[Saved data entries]
━━━━━━━━
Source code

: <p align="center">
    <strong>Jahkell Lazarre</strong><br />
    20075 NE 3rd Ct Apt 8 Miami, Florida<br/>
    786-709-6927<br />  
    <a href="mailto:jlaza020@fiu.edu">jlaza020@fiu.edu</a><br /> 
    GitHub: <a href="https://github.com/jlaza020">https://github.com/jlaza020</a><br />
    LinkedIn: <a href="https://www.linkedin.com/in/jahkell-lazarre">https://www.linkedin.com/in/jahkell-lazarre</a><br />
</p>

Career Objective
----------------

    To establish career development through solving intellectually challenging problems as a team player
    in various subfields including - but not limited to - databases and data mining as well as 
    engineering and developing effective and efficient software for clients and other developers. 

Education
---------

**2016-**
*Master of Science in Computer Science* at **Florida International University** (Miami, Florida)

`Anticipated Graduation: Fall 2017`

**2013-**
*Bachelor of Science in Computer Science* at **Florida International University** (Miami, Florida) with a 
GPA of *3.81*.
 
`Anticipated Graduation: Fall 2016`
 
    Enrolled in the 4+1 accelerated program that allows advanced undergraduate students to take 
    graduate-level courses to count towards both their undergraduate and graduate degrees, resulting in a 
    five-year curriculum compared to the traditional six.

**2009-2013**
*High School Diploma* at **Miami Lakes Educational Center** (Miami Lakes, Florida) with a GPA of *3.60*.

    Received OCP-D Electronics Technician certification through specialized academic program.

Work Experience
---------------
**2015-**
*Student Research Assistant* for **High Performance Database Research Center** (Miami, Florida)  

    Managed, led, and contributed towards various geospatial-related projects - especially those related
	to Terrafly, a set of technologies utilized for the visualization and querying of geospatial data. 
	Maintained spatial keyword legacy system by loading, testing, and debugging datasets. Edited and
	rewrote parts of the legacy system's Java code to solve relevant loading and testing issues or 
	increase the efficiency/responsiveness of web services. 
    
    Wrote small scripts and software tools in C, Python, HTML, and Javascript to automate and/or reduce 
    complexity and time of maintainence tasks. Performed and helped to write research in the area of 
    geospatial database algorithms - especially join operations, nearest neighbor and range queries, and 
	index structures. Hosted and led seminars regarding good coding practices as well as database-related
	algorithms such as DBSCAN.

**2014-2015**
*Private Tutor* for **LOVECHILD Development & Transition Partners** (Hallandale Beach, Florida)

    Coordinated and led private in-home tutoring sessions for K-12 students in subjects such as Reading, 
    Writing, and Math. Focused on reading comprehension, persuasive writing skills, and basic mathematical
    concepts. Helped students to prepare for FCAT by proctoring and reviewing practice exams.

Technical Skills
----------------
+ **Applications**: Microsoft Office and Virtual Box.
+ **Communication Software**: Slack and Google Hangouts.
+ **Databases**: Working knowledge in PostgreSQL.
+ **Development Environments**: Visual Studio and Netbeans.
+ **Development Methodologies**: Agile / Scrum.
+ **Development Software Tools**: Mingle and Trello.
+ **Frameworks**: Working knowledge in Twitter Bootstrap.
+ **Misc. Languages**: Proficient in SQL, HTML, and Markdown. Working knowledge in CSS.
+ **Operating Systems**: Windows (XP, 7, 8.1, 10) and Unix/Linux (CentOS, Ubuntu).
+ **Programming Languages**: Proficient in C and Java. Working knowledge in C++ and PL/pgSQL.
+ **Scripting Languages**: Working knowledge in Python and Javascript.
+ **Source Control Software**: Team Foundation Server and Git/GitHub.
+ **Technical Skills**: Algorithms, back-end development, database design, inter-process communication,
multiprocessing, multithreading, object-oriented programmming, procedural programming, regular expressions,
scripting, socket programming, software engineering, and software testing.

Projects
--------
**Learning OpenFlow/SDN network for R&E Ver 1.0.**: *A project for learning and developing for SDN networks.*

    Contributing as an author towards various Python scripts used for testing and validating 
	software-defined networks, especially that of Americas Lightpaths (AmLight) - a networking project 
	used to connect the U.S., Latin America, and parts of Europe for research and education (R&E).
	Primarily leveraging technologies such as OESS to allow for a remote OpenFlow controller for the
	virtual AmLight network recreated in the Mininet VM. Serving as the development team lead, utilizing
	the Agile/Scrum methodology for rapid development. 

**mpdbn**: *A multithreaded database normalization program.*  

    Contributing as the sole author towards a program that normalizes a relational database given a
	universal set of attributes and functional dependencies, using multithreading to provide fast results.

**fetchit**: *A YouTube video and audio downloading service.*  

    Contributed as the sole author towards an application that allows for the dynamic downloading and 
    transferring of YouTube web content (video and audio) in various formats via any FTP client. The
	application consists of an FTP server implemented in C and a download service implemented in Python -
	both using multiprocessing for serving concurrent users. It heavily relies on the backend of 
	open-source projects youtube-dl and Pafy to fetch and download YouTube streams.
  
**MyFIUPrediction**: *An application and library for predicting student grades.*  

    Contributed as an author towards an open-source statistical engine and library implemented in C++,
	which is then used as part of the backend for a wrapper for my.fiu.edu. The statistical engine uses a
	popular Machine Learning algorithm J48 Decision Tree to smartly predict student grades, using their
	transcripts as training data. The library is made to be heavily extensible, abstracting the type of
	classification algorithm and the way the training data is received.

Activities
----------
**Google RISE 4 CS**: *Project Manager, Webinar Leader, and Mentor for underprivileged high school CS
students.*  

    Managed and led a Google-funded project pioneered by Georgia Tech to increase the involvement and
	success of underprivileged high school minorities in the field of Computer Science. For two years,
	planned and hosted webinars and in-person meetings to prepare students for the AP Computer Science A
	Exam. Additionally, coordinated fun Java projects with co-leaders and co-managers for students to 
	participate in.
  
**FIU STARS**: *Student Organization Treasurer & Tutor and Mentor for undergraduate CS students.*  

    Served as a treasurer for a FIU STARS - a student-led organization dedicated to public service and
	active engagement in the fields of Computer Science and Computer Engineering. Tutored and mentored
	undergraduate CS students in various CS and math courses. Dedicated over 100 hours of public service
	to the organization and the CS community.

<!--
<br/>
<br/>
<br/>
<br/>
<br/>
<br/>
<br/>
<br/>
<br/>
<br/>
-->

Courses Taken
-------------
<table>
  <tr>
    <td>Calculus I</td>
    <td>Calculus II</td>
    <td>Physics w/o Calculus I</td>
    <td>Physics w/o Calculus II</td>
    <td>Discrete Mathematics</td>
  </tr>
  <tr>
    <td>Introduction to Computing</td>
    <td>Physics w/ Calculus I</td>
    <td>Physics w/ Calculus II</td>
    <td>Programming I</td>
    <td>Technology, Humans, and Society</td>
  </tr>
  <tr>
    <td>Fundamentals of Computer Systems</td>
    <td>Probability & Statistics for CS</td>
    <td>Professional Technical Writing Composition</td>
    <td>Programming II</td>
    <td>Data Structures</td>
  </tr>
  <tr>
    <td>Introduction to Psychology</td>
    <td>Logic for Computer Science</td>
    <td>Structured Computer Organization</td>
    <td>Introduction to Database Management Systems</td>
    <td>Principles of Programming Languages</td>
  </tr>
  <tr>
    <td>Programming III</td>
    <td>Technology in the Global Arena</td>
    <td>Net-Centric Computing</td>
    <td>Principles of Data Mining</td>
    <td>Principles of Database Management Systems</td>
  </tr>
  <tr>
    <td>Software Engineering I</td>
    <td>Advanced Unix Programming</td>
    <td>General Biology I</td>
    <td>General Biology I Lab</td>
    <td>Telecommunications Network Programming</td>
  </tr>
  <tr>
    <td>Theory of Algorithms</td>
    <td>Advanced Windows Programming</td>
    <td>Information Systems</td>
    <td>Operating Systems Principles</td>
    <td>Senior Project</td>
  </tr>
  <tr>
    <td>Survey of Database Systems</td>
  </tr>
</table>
━━━━━━━━
Once you have read the entries, reproduce each one exactly.

### EXERCISE RESPONSE
Source code

: <p align="center">
    <strong>Jahkell Lazarre</strong><br />
    20075 NE 3rd Ct Apt 8 Miami, Florida<br/>
    786-709-6927<br />  
    <a href="mailto:jlaza020@fiu.edu">jlaza020@fiu.edu</a><br /> 
    GitHub: <a href="https://github.com/jlaza020">https://github.com/jlaza020</a><br />
    LinkedIn: <a href="https://www.linkedin.com/in/jahkell-lazarre">https://www.linkedin.com/in/jahkell-lazarre</a><br />
</p>

Career Objective
----------------

    To establish career development through solving intellectually challenging problems as a team player
    in various subfields including - but not limited to - databases and data mining as well as 
    engineering and developing effective and efficient software for clients and other developers. 

Education
---------

**2016-**
*Master of Science in Computer Science* at **Florida International University** (Miami, Florida)

`Anticipated Graduation: Fall 2017`

**2013-**
*Bachelor of Science in Computer Science* at **Florida International University** (Miami, Florida) with a 
GPA of *3.81*.
 
`Anticipated Graduation: Fall 2016`
 
    Enrolled in the 4+1 accelerated program that allows advanced undergraduate students to take 
    graduate-level courses to count towards both their undergraduate and graduate degrees, resulting in a 
    five-year curriculum compared to the traditional six.

**2009-2013**
*High School Diploma* at **Miami Lakes Educational Center** (Miami Lakes, Florida) with a GPA of *3.60*.

    Received OCP-D Electronics Technician certification through specialized academic program.

Work Experience
---------------
**2015-**
*Student Research Assistant* for **High Performance Database Research Center** (Miami, Florida)  

    Managed, led, and contributed towards various geospatial-related projects - especially those related
	to Terrafly, a set of technologies utilized for the visualization and querying of geospatial data. 
	Maintained spatial keyword legacy system by loading, testing, and debugging datasets. Edited and
	rewrote parts of the legacy system's Java code to solve relevant loading and testing issues or 
	increase the efficiency/responsiveness of web services. 
    
    Wrote small scripts and software tools in C, Python, HTML, and Javascript to automate and/or reduce 
    complexity and time of maintainence tasks. Performed and helped to write research in the area of 
    geospatial database algorithms - especially join operations, nearest neighbor and range queries, and 
	index structures. Hosted and led seminars regarding good coding practices as well as database-related
	algorithms such as DBSCAN.

**2014-2015**
*Private Tutor* for **LOVECHILD Development & Transition Partners** (Hallandale Beach, Florida)

    Coordinated and led private in-home tutoring sessions for K-12 students in subjects such as Reading, 
    Writing, and Math. Focused on reading comprehension, persuasive writing skills, and basic mathematical
    concepts. Helped students to prepare for FCAT by proctoring and reviewing practice exams.

Technical Skills
----------------
+ **Applications**: Microsoft Office and Virtual Box.
+ **Communication Software**: Slack and Google Hangouts.
+ **Databases**: Working knowledge in PostgreSQL.
+ **Development Environments**: Visual Studio and Netbeans.
+ **Development Methodologies**: Agile / Scrum.
+ **Development Software Tools**: Mingle and Trello.
+ **Frameworks**: Working knowledge in Twitter Bootstrap.
+ **Misc. Languages**: Proficient in SQL, HTML, and Markdown. Working knowledge in CSS.
+ **Operating Systems**: Windows (XP, 7, 8.1, 10) and Unix/Linux (CentOS, Ubuntu).
+ **Programming Languages**: Proficient in C and Java. Working knowledge in C++ and PL/pgSQL.
+ **Scripting Languages**: Working knowledge in Python and Javascript.
+ **Source Control Software**: Team Foundation Server and Git/GitHub.
+ **Technical Skills**: Algorithms, back-end development, database design, inter-process communication,
multiprocessing, multithreading, object-oriented programmming, procedural programming, regular expressions,
scripting, socket programming, software engineering, and software testing.

Projects
--------
**Learning OpenFlow/SDN network for R&E Ver 1.0.**: *A project for learning and developing for SDN networks.*

    Contributing as an author towards various Python scripts used for testing and validating 
	software-defined networks, especially that of Americas Lightpaths (AmLight) - a networking project 
	used to connect the U.S., Latin America, and parts of Europe for research and education (R&E).
	Primarily leveraging technologies such as OESS to allow for a remote OpenFlow controller for the
	virtual AmLight network recreated in the Mininet VM. Serving as the development team lead, utilizing
	the Agile/Scrum methodology for rapid development. 

**mpdbn**: *A multithreaded database normalization program.*  

    Contributing as the sole author towards a program that normalizes a relational database given a
	universal set of attributes and functional dependencies, using multithreading to provide fast results.

**fetchit**: *A YouTube video and audio downloading service.*  

    Contributed as the sole author towards an application that allows for the dynamic downloading and 
    transferring of YouTube web content (video and audio) in various formats via any FTP client. The
	application consists of an FTP server implemented in C and a download service implemented in Python -
	both using multiprocessing for serving concurrent users. It heavily relies on the backend of 
	open-source projects youtube-dl and Pafy to fetch and download YouTube streams.
  
**MyFIUPrediction**: *An application and library for predicting student grades.*  

    Contributed as an author towards an open-source statistical engine and library implemented in C++,
	which is then used as part of the backend for a wrapper for my.fiu.edu. The statistical engine uses a
	popular Machine Learning algorithm J48 Decision Tree to smartly predict student grades, using their
	transcripts as training data. The library is made to be heavily extensible, abstracting the type of
	classification algorithm and the way the training data is received.

Activities
----------
**Google RISE 4 CS**: *Project Manager, Webinar Leader, and Mentor for underprivileged high school CS
students.*  

    Managed and led a Google-funded project pioneered by Georgia Tech to increase the involvement and
	success of underprivileged high school minorities in the field of Computer Science. For two years,
	planned and hosted webinars and in-person meetings to prepare students for the AP Computer Science A
	Exam. Additionally, coordinated fun Java projects with co-leaders and co-managers for students to 
	participate in.
  
**FIU STARS**: *Student Organization Treasurer & Tutor and Mentor for undergraduate CS students.*  

    Served as a treasurer for a FIU STARS - a student-led organization dedicated to public service and
	active engagement in the fields of Computer Science and Computer Engineering. Tutored and mentored
	undergraduate CS students in various CS and math courses. Dedicated over 100 hours of public service
	to the organization and the CS community.

<!--
<br/>
<br/>
<br/>
<br/>
<br/>
<br/>
<br/>
<br/>
<br/>
<br/>
-->

Courses Taken
-------------
<table>
  <tr>
    <td>Calculus I</td>
    <td>Calculus II</td>
    <td>Physics w/o Calculus I</td>
    <td>Physics w/o Calculus II</td>
    <td>Discrete Mathematics</td>
  </tr>
  <tr>
    <td>Introduction to Computing</td>
    <td>Physics w/ Calculus I</td>
    <td>Physics w/ Calculus II</td>
    <td>Programming I</td>
    <td>Technology, Humans, and Society</td>
  </tr>
  <tr>
    <td>Fundamentals of Computer Systems</td>
    <td>Probability & Statistics for CS</td>
    <td>Professional Technical Writing Composition</td>
    <td>Programming II</td>
    <td>Data Structures</td>
  </tr>
  <tr>
    <td>Introduction to Psychology</td>
    <td>Logic for Computer Science</td>
    <td>Structured Computer Organization</td>
    <td>Introduction to Database Management Systems</td>
    <td>Principles of Programming Languages</td>
  </tr>
  <tr>
    <td>Programming III</td>
    <td>Technology in the Global Arena</td>
    <td>Net-Centric Computing</td>
    <td>Principles of Data Mining</td>
    <td>Principles of Database Management Systems</td>
  </tr>
  <tr>
    <td>Software Engineering I</td>
    <td>Advanced Unix Programming</td>
    <td>General Biology I</td>
    <td>General Biology I Lab</td>
    <td>Telecommunications Network Programming</td>
  </tr>
  <tr>
    <td>Theory of Algorithms</td>
    <td>Advanced Windows Programming</td>
    <td>Information Systems</td>
    <td>Operating Systems Principles</td>
    <td>Senior Project</td>
  </tr>
  <tr>
    <td>Survey of Database Systems</td>
  </tr>
</table>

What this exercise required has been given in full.